→ Task to carry out
Each line of the listing below containing the word "operatorname" should be returned.

**********

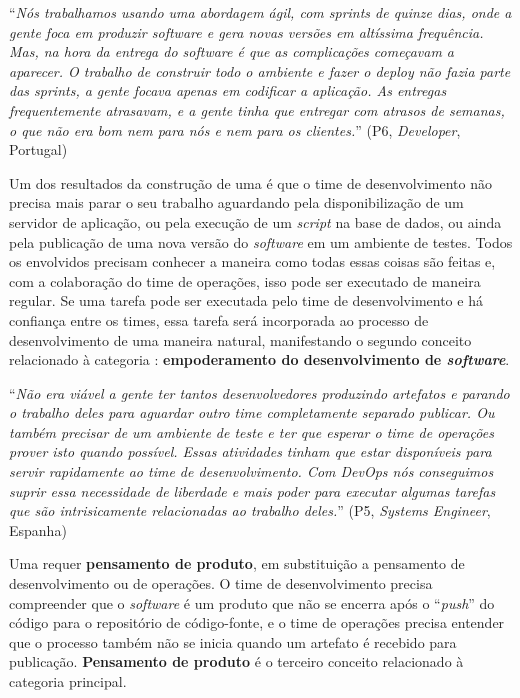 \begin{mq}
``\emph{Nós trabalhamos usando uma abordagem ágil, com {\it sprints} de quinze
dias, onde a gente foca em produzir {\it software} e gera novas versões em
altíssima frequência. Mas, na hora da entrega do {\it software} é que as
complicações começavam a aparecer. O trabalho de construir todo o ambiente
e fazer o {\it deploy} não fazia parte das {\it sprints}, a gente focava apenas
em codificar a aplicação. As entregas frequentemente atrasavam,
e a gente tinha que entregar com atrasos de semanas, o que não era bom nem para
nós e nem para os clientes.}'' (P6, {\it Developer}, Portugal)
\end{mq}

Um dos resultados da construção de uma \cc é que o time de desenvolvimento não
precisa mais parar o seu trabalho aguardando pela disponibilização de um
servidor de aplicação, ou pela execução de um {\it script} na base de dados, ou
ainda pela publicação de uma nova versão do {\it software} em um ambiente de
testes. Todos os envolvidos precisam conhecer a maneira como todas essas coisas
são feitas e, com a colaboração do time de operações, isso pode ser executado
de maneira regular. Se uma tarefa pode ser executada pelo time de desenvolvimento
e há confiança entre os times, essa tarefa será incorporada ao processo de
desenvolvimento de uma maneira natural, manifestando o segundo conceito
relacionado à categoria \cc: {\bf empoderamento do desenvolvimento de \emph{software}}.

\begin{mq}
``\emph{Não era viável a gente ter tantos desenvolvedores produzindo artefatos e
parando o trabalho deles para aguardar outro time completamente separado
publicar. Ou também precisar de um ambiente de teste e ter que esperar o time
de operações prover isto quando possível. Essas atividades tinham que estar
disponíveis para servir rapidamente ao time de desenvolvimento. Com DevOps
nós conseguimos suprir essa necessidade de liberdade e mais poder para executar
algumas tarefas que são intrisicamente relacionadas ao trabalho deles.}''
(P5, {\it Systems Engineer}, Espanha)
\end{mq}

Uma \cc requer {\bf pensamento de produto}, em substituição a pensamento de
desenvolvimento ou de operações. O time de desenvolvimento precisa compreender
que o {\it software} é um produto que não se encerra após o ``{\it push}'' do código
para o repositório de código-fonte, e o time de operações precisa entender que
o processo também não se inicia quando um artefato é recebido para publicação.
{\bf Pensamento de produto} é o terceiro conceito relacionado à categoria
principal.

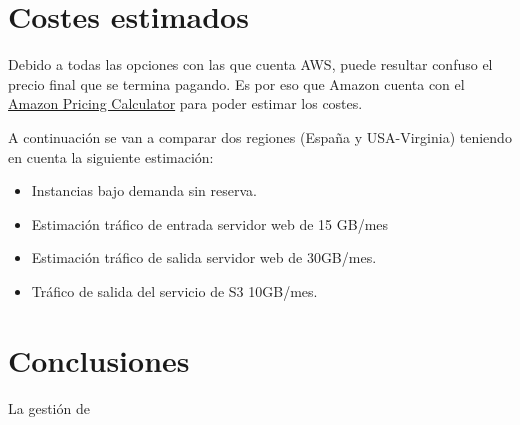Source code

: \documentclass{\ClassPath/viu-tfm-template}
\begin{document}
\chapter{Costes estimados}
Debido a todas las opciones con las que cuenta AWS, puede resultar confuso el precio final que se termina pagando. Es por eso que Amazon cuenta con el \href{https://calculator.aws/}{Amazon Pricing Calculator} para poder estimar los costes.

A continuación se van a comparar dos regiones (España y USA-Virginia) teniendo en cuenta la siguiente estimación:

\begin{itemize}
    \item Instancias bajo demanda sin reserva.
    \item Estimación tráfico de entrada servidor web de 15 GB/mes
    \item Estimación tráfico de salida servidor web de 30GB/mes.
    \item Tráfico de salida del servicio de S3 10GB/mes.
\end{itemize}




\chapter{Conclusiones}

La gestión de
\end{document}
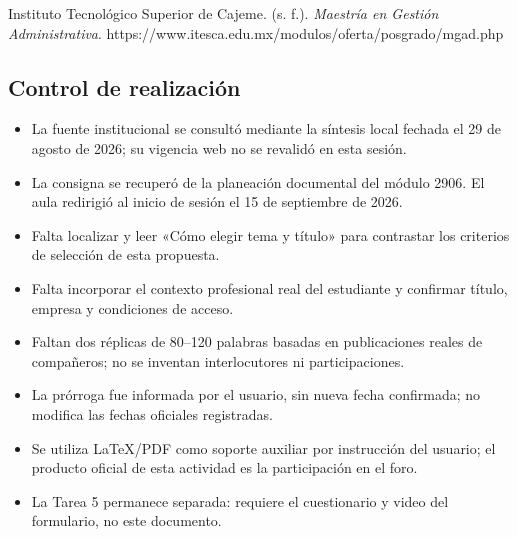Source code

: \documentclass[
  spanish,
  11pt,
]{article}
\providecommand{\tightlist}{%
  \setlength{\itemsep}{0pt}\setlength{\parskip}{0pt}}
\begin{document}
Instituto Tecnológico Superior de Cajeme. (s. f.). \emph{Maestría en
Gestión Administrativa}.
https://www.itesca.edu.mx/modulos/oferta/posgrado/mgad.php

\subsection{Control de realización}\label{control-de-realizaciuxf3n}

\begin{itemize}
\tightlist
\item
  La fuente institucional se consultó mediante la síntesis local fechada
  el 29 de agosto de 2026; su vigencia web no se revalidó en esta
  sesión.
\item
  La consigna se recuperó de la planeación documental del módulo 2906.
  El aula redirigió al inicio de sesión el 15 de septiembre de 2026.
\item
  Falta localizar y leer «Cómo elegir tema y título» para contrastar los
  criterios de selección de esta propuesta.
\item
  Falta incorporar el contexto profesional real del estudiante y
  confirmar título, empresa y condiciones de acceso.
\item
  Faltan dos réplicas de 80--120 palabras basadas en publicaciones
  reales de compañeros; no se inventan interlocutores ni
  participaciones.
\item
  La prórroga fue informada por el usuario, sin nueva fecha confirmada;
  no modifica las fechas oficiales registradas.
\item
  Se utiliza LaTeX/PDF como soporte auxiliar por instrucción del
  usuario; el producto oficial de esta actividad es la participación en
  el foro.
\item
  La Tarea 5 permanece separada: requiere el cuestionario y video del
  formulario, no este documento.
\end{itemize}
\end{document}

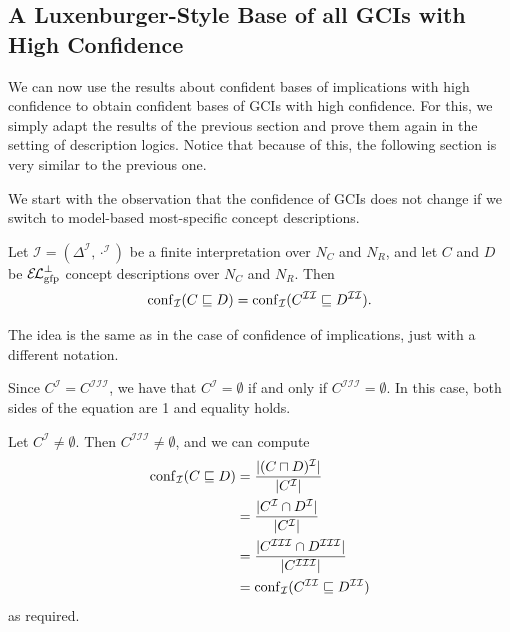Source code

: \subsection{A Luxenburger-Style Base of all GCIs with High Confidence}
\label{sec:first-base}

We can now use the results about confident bases of implications with high confidence to
obtain confident bases of GCIs with high confidence.  For this, we simply adapt the
results of the previous section and prove them again in the setting of description logics.
Notice that because of this, the following section is very similar to the previous one.

We start with the observation that the confidence of GCIs does not change if we switch to
model-based most-specific concept descriptions.

\begin{Lemma}
  \label{lem:confidence-stays-under-mmsc}
  Let $\mathcal{I} = (\Delta^{\mathcal{I}}, \cdot^{\mathcal{I}})$ be a finite
  interpretation over $N_C$ and $N_R$, and let $C$ and $D$ be $\ELgfpbot$ concept
  descriptions over $N_{C}$ and $N_{R}$.  Then
  \begin{equation*}
    \operatorname{conf}_{\mathcal{I}}( C \sqsubseteq D ) = \operatorname{conf}_{\mathcal{I}}(
    C^{\mathcal{I}\mathcal{I}} \sqsubseteq D^{\mathcal{I}\mathcal{I}}).
  \end{equation*}
\end{Lemma}
\begin{Proof}
  The idea is the same as in the case of confidence of implications, just with a different
  notation.

  Since $C^{\mathcal{I}} = C^{\mathcal{I}\mathcal{I}\mathcal{I}}$, we have that
  $C^{\mathcal{I}} = \emptyset$ if and only if $C^{\mathcal{I}\mathcal{I}\mathcal{I}} =
  \emptyset$.  In this case, both sides of the equation are 1 and equality holds.

  Let $C^{\mathcal{I}} \neq \emptyset$.  Then $C^{\mathcal{I}\mathcal{I}\mathcal{I}} \neq
  \emptyset$, and we can compute
  \begin{align*}
    \operatorname{conf}_{\mathcal{I}}( C \sqsubseteq D )
    &= \frac{ \lvert (C \sqcap D)^{\mathcal{I}} \rvert }{ \lvert C^{\mathcal{I}} \rvert } \\
    &= \frac{ \lvert C^{\mathcal{I}} \cap D^{\mathcal{I}} \rvert }{ \lvert C^{\mathcal{I}} \rvert }
    \\
    &= \frac{ \lvert C^{\mathcal{I}\mathcal{I}\mathcal{I}} \cap
        D^{\mathcal{I}\mathcal{I}\mathcal{I}} \rvert }{ \lvert
        C^{\mathcal{I}\mathcal{I}\mathcal{I}} \rvert } \\
    &= \operatorname{conf}_{\mathcal{I}}( C^{\mathcal{I}\mathcal{I}} \sqsubseteq
    D^{\mathcal{I}\mathcal{I}} )
  \end{align*}
  as required.
\end{Proof}

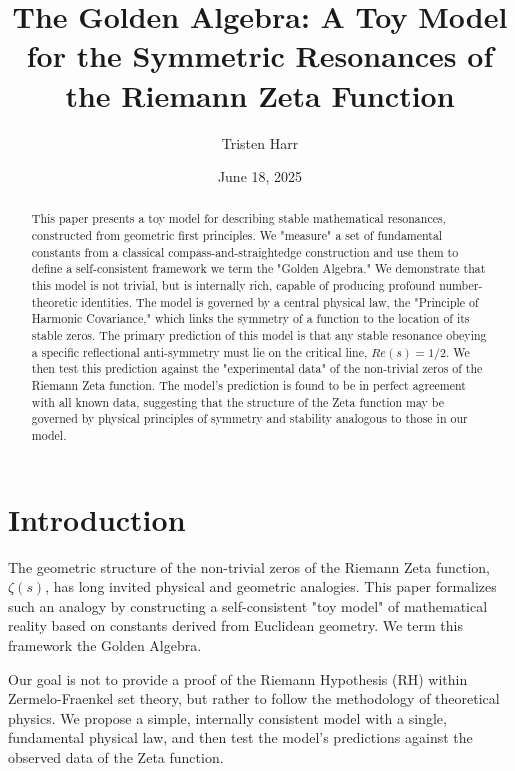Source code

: \documentclass{article}
\title{\textbf{The Golden Algebra: A Toy Model for the Symmetric Resonances of the Riemann Zeta Function}}
\author{Tristen Harr}
\date{June 18, 2025}
\theoremstyle{plain}
\theoremstyle{definition}
\theoremstyle{remark}
\begin{document}
\maketitle

\begin{abstract}
This paper presents a toy model for describing stable mathematical resonances, constructed from geometric first principles. We "measure" a set of fundamental constants from a classical compass-and-straightedge construction and use them to define a self-consistent framework we term the "Golden Algebra." We demonstrate that this model is not trivial, but is internally rich, capable of producing profound number-theoretic identities. The model is governed by a central physical law, the "Principle of Harmonic Covariance," which links the symmetry of a function to the location of its stable zeros. The primary prediction of this model is that any stable resonance obeying a specific reflectional anti-symmetry must lie on the critical line, $Re(s)=1/2$. We then test this prediction against the "experimental data" of the non-trivial zeros of the Riemann Zeta function. The model's prediction is found to be in perfect agreement with all known data, suggesting that the structure of the Zeta function may be governed by physical principles of symmetry and stability analogous to those in our model.
\end{abstract}

\section{Introduction}
The geometric structure of the non-trivial zeros of the Riemann Zeta function, $\zeta(s)$, has long invited physical and geometric analogies. This paper formalizes such an analogy by constructing a self-consistent "toy model" of mathematical reality based on constants derived from Euclidean geometry. We term this framework the Golden Algebra.

Our goal is not to provide a proof of the Riemann Hypothesis (RH) within Zermelo-Fraenkel set theory, but rather to follow the methodology of theoretical physics. We propose a simple, internally consistent model with a single, fundamental physical law, and then test the model's predictions against the observed data of the Zeta function.
\end{document}
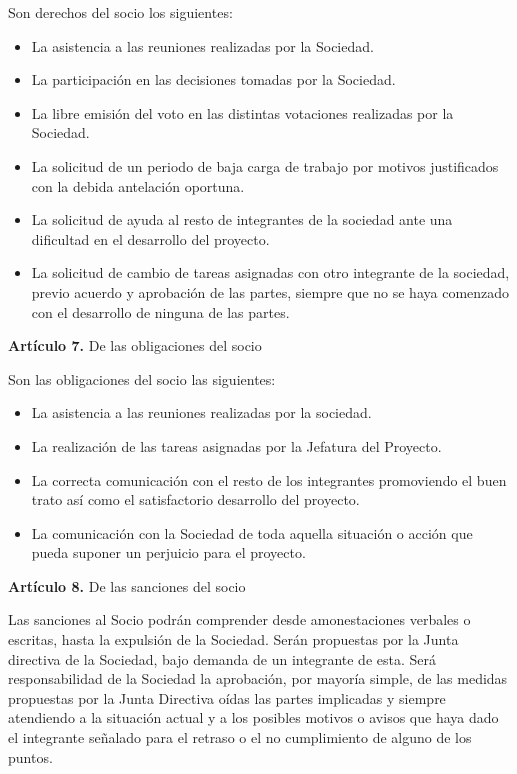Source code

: Son derechos del socio los siguientes:

\begin{itemize}
    \item La asistencia a las reuniones realizadas por la Sociedad.
    \item La participación en las decisiones tomadas por la Sociedad.
    \item La libre emisión del voto en las distintas votaciones realizadas por la Sociedad.
    \item La solicitud de un periodo de baja carga de trabajo por motivos justificados con la debida antelación oportuna.
    \item La solicitud de ayuda al resto de integrantes de la sociedad ante una dificultad en el desarrollo del proyecto.
    \item La solicitud de cambio de tareas asignadas con otro integrante de la sociedad, previo acuerdo y aprobación de las partes, siempre que no se haya comenzado con el desarrollo de ninguna de las partes.
    
\end{itemize}

\textbf{Artículo 7.} De las obligaciones del socio

Son las obligaciones del socio las siguientes:

\begin{itemize}
    \item La asistencia a las reuniones realizadas por la sociedad.
    \item La realización de las tareas asignadas por la Jefatura del Proyecto.
    \item La correcta comunicación con el resto de los integrantes promoviendo el buen trato así como el satisfactorio desarrollo del proyecto.
    \item La comunicación con la Sociedad de toda aquella situación o acción que pueda suponer un perjuicio para el proyecto.
\end{itemize}

\textbf{Artículo 8.} De las sanciones del socio

Las sanciones al Socio podrán comprender desde amonestaciones verbales o escritas, hasta la expulsión de la Sociedad. Serán propuestas por la Junta directiva de la Sociedad, bajo demanda de un integrante de esta.
Será responsabilidad de la Sociedad la aprobación, por mayoría simple, de las medidas propuestas por la Junta Directiva oídas las partes implicadas y siempre atendiendo a la situación actual y a los posibles motivos o avisos que haya dado el integrante señalado para el retraso o el no cumplimiento de alguno de los puntos.

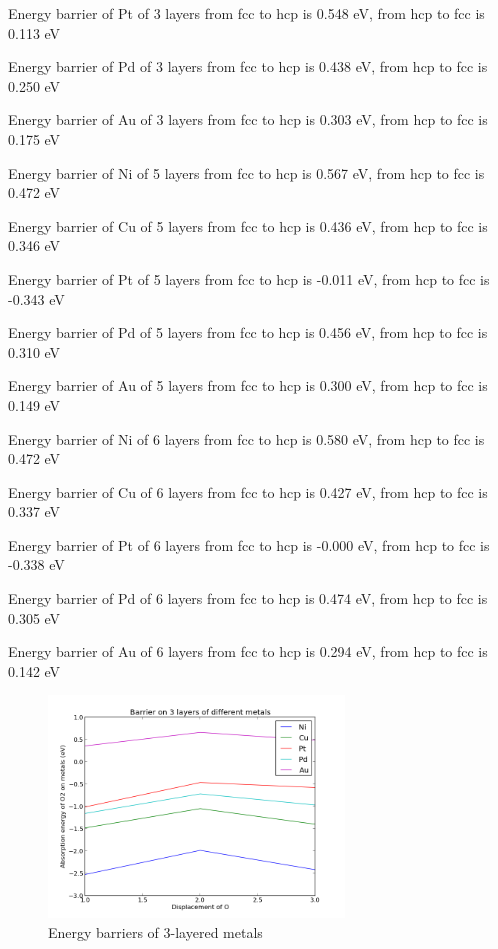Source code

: \documentclass[11pt]{article}
\begin{document}
Energy barrier of Pt of 3 layers from fcc to hcp is 0.548 eV, from hcp to fcc is 0.113 eV

Energy barrier of Pd of 3 layers from fcc to hcp is 0.438 eV, from hcp to fcc is 0.250 eV

Energy barrier of Au of 3 layers from fcc to hcp is 0.303 eV, from hcp to fcc is 0.175 eV

Energy barrier of Ni of 5 layers from fcc to hcp is 0.567 eV, from hcp to fcc is 0.472 eV

Energy barrier of Cu of 5 layers from fcc to hcp is 0.436 eV, from hcp to fcc is 0.346 eV

Energy barrier of Pt of 5 layers from fcc to hcp is -0.011 eV, from hcp to fcc is -0.343 eV

Energy barrier of Pd of 5 layers from fcc to hcp is 0.456 eV, from hcp to fcc is 0.310 eV

Energy barrier of Au of 5 layers from fcc to hcp is 0.300 eV, from hcp to fcc is 0.149 eV

Energy barrier of Ni of 6 layers from fcc to hcp is 0.580 eV, from hcp to fcc is 0.472 eV

Energy barrier of Cu of 6 layers from fcc to hcp is 0.427 eV, from hcp to fcc is 0.337 eV

Energy barrier of Pt of 6 layers from fcc to hcp is -0.000 eV, from hcp to fcc is -0.338 eV

Energy barrier of Pd of 6 layers from fcc to hcp is 0.474 eV, from hcp to fcc is 0.305 eV

Energy barrier of Au of 6 layers from fcc to hcp is 0.294 eV, from hcp to fcc is 0.142 eV

\begin{figure}[H]
\centering
\includegraphics[width=0.7\textwidth]{./images/barrier-3.png}
\caption{Energy barriers of 3-layered metals}
\end{figure}
\end{document}
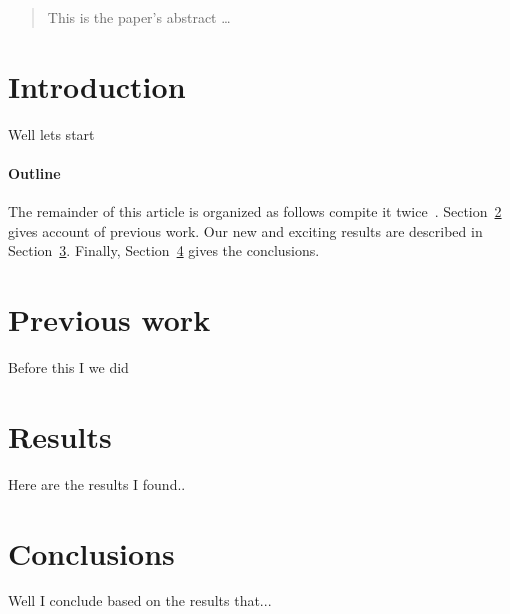 \documentclass[12pt]{article}
\begin{document}
\maketitle

\begin{abstract}
This is the paper's abstract \ldots
\end{abstract}

\section{Introduction}
Well lets start 

\paragraph{Outline}
The remainder of this article is organized as follows compite it twice~\cite{JA:01}.
Section~\ref{previous work} gives account of previous work.
Our new and exciting results are described in Section~\ref{results}.
Finally, Section~\ref{conclusions} gives the conclusions.

\section{Previous work}\label{previous work}
Before this I we did

\section{Results}\label{results}
Here are the results I found..

\section{Conclusions}\label{conclusions}
Well I conclude based on the results that...




\end{document}
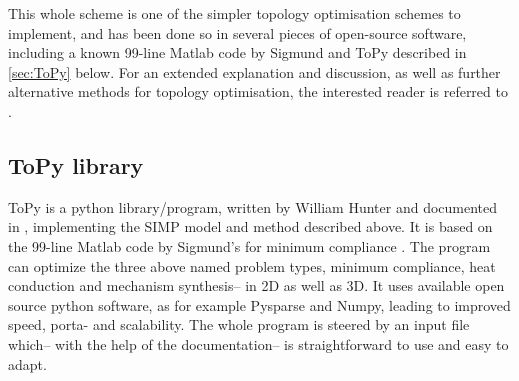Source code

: This whole scheme is one of the simpler topology optimisation schemes to implement, and has been done so in several pieces of open-source software, including a known 99-line Matlab code by Sigmund \cite{sigmund200199}and ToPy described in \autoref{sec:ToPy} below. For an extended explanation and discussion, as well as further alternative methods for topology optimisation, the interested reader is referred to \cite{bendsoe2003topology}.



\subsection{ToPy library}\label{sec:ToPy}
ToPy \cite{ToPy} is a python library/program, written by William Hunter and documented in \cite{Hunter2009}, implementing the SIMP model and method described above. It is based on the 99-line Matlab code by Sigmund's for minimum compliance \cite{sigmund200199}. The program can optimize the three above named problem types, minimum compliance, heat conduction and mechanism synthesis-- in 2D as well as 3D. It uses available open source python software, as for example Pysparse and Numpy, leading to improved speed, porta- and scalability. The whole program is steered by an input file which-- with the help of the documentation-- is straightforward to use and easy to adapt.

**********

→ Written answer
    \operatorname{conf}_{\mathcal{I}}( C \sqsubseteq D ) = \operatorname{conf}_{\mathcal{I}}(
    \operatorname{conf}_{\mathcal{I}}( C \sqsubseteq D )
    &= \operatorname{conf}_{\mathcal{I}}( C^{\mathcal{I}\mathcal{I}} \sqsubseteq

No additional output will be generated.